• Animal Cruelty,  Elton Gallegly,  Supreme Court

    U.S. Supreme Court to Review Controversial Ruling Striking Down Federal Animal Cruelty Law

    Elton Gallegly February 2008

    Israeli Prime Minister Ehud Olmert, second left, stands with US Congress members Representative Jane Harman, left, Senator Jon Kyl, center, Representative Elton Gallegly, second right, and Senator Sam Brownback, during their meeting at the Knesset, Israel’s parliament, in Jerusalem, Monday, Feb. 18, 2008

    This bill which outlawed “animal crush” videos was overturned last year by a federal appeals court and was sponsored by Flap’s Congressman, Elton Gallegly. The United Sates Supreme Court today granted review of the case and will do so in the Fall Term of the court.

    The Supreme Court will consider reviving a federal law banning the sale of images of animal cruelty. A federal appeals court said the law illegally restricts this form of free speech.
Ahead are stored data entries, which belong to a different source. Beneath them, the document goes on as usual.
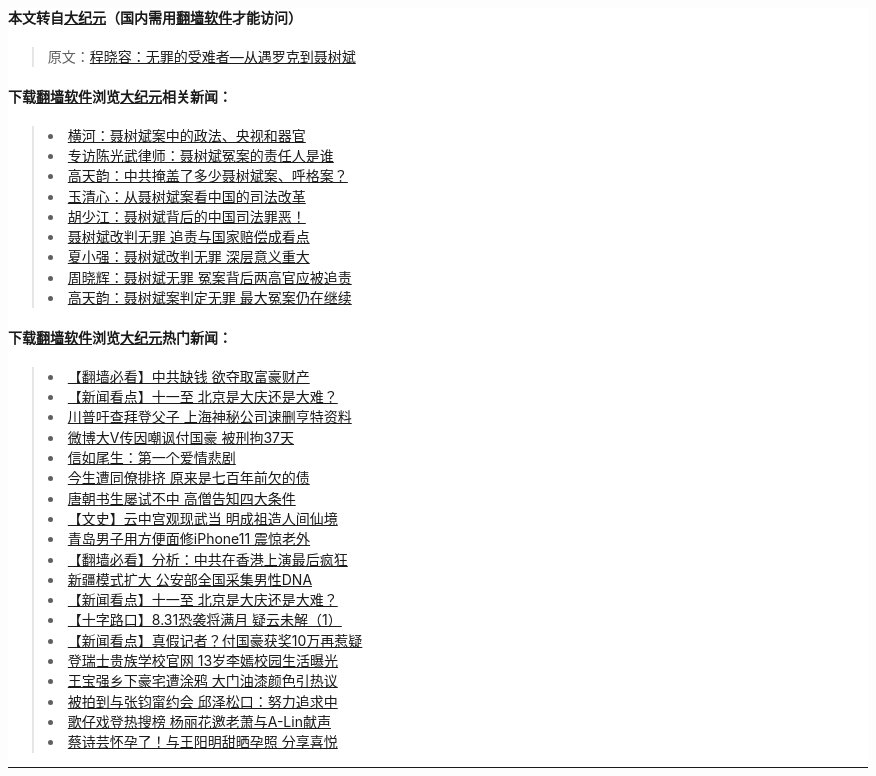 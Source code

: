 #### 本文转自<a href="http://www.epochtimes.com">大纪元</a>（国内需用<a href="https://git.io/JesJV">翻墙软件</a>才能访问）
> 原文：<a href="http://www.epochtimes.com/gb/17/1/13/n8699769.htm">程晓容：无罪的受难者—从遇罗克到聂树斌</a>
#### 下载<a href="https://git.io/JesJV">翻墙软件</a>浏览<a href="http://www.epochtimes.com">大纪元</a>相关新闻：
> <li><a href="http://www.epochtimes.com/gb/16/12/14/n8591026.htm">横河：聂树斌案中的政法、央视和器官</a></li>
> <li><a href="http://www.epochtimes.com/gb/16/12/8/n8570926.htm">专访陈光武律师：聂树斌冤案的责任人是谁</a></li>
> <li><a href="http://www.epochtimes.com/gb/16/12/6/n8563823.htm">高天韵：中共掩盖了多少聂树斌案、呼格案？</a></li>
> <li><a href="http://www.epochtimes.com/gb/16/12/6/n8563524.htm">玉清心：从聂树斌案看中国的司法改革</a></li>
> <li><a href="http://www.epochtimes.com/gb/16/12/4/n8558511.htm">胡少江：聂树斌背后的中国司法罪恶！</a></li>
> <li><a href="http://www.epochtimes.com/gb/16/12/2/n8553441.htm">聂树斌改判无罪 追责与国家赔偿成看点</a></li>
> <li><a href="http://www.epochtimes.com/gb/16/12/2/n8553266.htm">夏小强：聂树斌改判无罪 深层意义重大</a></li>
> <li><a href="http://www.epochtimes.com/gb/16/12/2/n8551194.htm">周晓辉：聂树斌无罪 冤案背后两高官应被追责</a></li>
> <li><a href="https://github.com/asdfghy6/djy/blob/master/gb/16/12/2/n8551879.md">高天韵：聂树斌案判定无罪 最大冤案仍在继续</a></li>

#### 下载<a href="https://git.io/JesJV">翻墙软件</a>浏览<a href="http://www.epochtimes.com">大纪元</a>热门新闻：
> <li><a href="http://www.epochtimes.com/gb/19/9/25/n11546931.htm">【翻墙必看】中共缺钱 欲夺取富豪财产</a></li>
> <li><a href="http://www.epochtimes.com/gb/19/9/26/n11548856.htm">【新闻看点】十一至 北京是大庆还是大难？</a></li>
> <li><a href="http://www.epochtimes.com/gb/19/9/26/n11549060.htm">川普吁查拜登父子 上海神秘公司速删亨特资料</a></li>
> <li><a href="http://www.epochtimes.com/gb/19/9/26/n11548966.htm">微博大V传因嘲讽付国豪 被刑拘37天</a></li>
> <li><a href="http://www.epochtimes.com/gb/12/4/16/n3566971.htm">信如尾生：第一个爱情悲剧</a></li>
> <li><a href="http://www.epochtimes.com/gb/15/9/3/n4519621.htm">今生遭同僚排挤 原来是七百年前欠的债</a></li>
> <li><a href="http://www.epochtimes.com/gb/19/9/20/n11534314.htm">唐朝书生屡试不中 高僧告知四大条件</a></li>
> <li><a href="http://www.epochtimes.com/gb/16/7/1/n8056353.htm">【文史】云中宫观现武当 明成祖造人间仙境</a></li>
> <li><a href="http://www.epochtimes.com/gb/19/9/25/n11546708.htm">青岛男子用方便面修iPhone11 震惊老外</a></li>
> <li><a href="http://www.epochtimes.com/gb/19/9/25/n11545125.htm">【翻墙必看】分析：中共在香港上演最后疯狂</a></li>
> <li><a href="http://www.epochtimes.com/gb/19/9/25/n11546501.htm">新疆模式扩大 公安部全国采集男性DNA</a></li>
> <li><a href="http://www.epochtimes.com/gb/19/9/26/n11548856.htm">【新闻看点】十一至 北京是大庆还是大难？</a></li>
> <li><a href="http://www.epochtimes.com/gb/19/9/25/n11545826.htm">【十字路口】8.31恐袭将满月 疑云未解（1）</a></li>
> <li><a href="http://www.epochtimes.com/gb/19/9/23/n11541603.htm">【新闻看点】真假记者？付国豪获奖10万再惹疑</a></li>
> <li><a href="http://www.epochtimes.com/gb/19/9/24/n11544222.htm">登瑞士贵族学校官网 13岁李嫣校园生活曝光</a></li>
> <li><a href="http://www.epochtimes.com/gb/19/9/24/n11544375.htm">王宝强乡下豪宅遭涂鸦 大门油漆颜色引热议</a></li>
> <li><a href="http://www.epochtimes.com/gb/19/9/25/n11545153.htm">被拍到与张钧甯约会 邱泽松口：努力追求中</a></li>
> <li><a href="http://www.epochtimes.com/gb/19/9/25/n11545320.htm">歌仔戏登热搜榜 杨丽花邀老萧与A-Lin献声</a></li>
> <li><a href="http://www.epochtimes.com/gb/19/9/26/n11547898.htm">蔡诗芸怀孕了！与王阳明甜晒孕照 分享喜悦</a></li>
<hr>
    The justices said Monday that they will look at the decision by the 3rd U.S. Circuit Court of Appeals in Philadelphia that also overturned the conviction of Robert Stevens of Pittsville, Va. In 2005, Stevens was convicted and sentenced to 37 months in prison for selling videos of pit bull fights.

    The appeals court described one video as including a “gruesome depiction of a pit bull attacking the lower jaw of a domestic farm pig.”

    The government says it has a “compelling interest in protecting animals from wanton acts of cruelty.”

    The Humane Society of the United States, backing the government, says that the 1999 law played a critical role in stopping the spread of so-called crush videos that show women crushing to death small animals, often with their bare feet or high-heeled shoes.

    The case will be argued in the fall.

    The case is U.S. v. Stevens, 08-769.

    The United States Supreme Court will decide whether there should be a new exception to the First amendment to apply to the portrayals of animal cruelty.

    The new First Amendment case the Justices will be hearing next fall or winter involves the constitutionality of a 1999 federal law, passed by Congress in an attempt to curb animal cruelty.  The en banc Third Circuit Court struck down the law as written, thus barring its use in any case no matter what the specific facts.

    Although the law has been in effect for ten years, it was used for the first time to prosecute Robert J. Stevens of Pittsville, Va., for selling videotapes of fighting among dogs of the Pit Bull breed.   He was convicted of three counts of violating the 1999 law, and was sentenced to 37 months in prison.

    In nullifying the law, the Circuit Court refused to create a new exception to the First Amendment to apply to portrayals of animal cruelty. It noted that the Supreme Court “last declared an entire category of speech unprotected” by the Amendment in 1982 (in New York v. Ferber, involving child pornography).  The Circuit Court rejected a government argument that the depiction of animal cruelty was analogous to the depiction of child pornography.

    In taking the case on to the Supreme Court, the Justice Department argued that the 1999 law is narrow in scope, applying only to a “particularly harmful class of speech,” only when that is done for commercial gain, and only when the particular depiction has “no serious societal value.”

    It may be a close call for the court, but Flap does not really see any societal value in permitting animal cruelty or “animal crush” videos. As long as the decision is narrow, there should be no danger to our constitutionally protected free speech.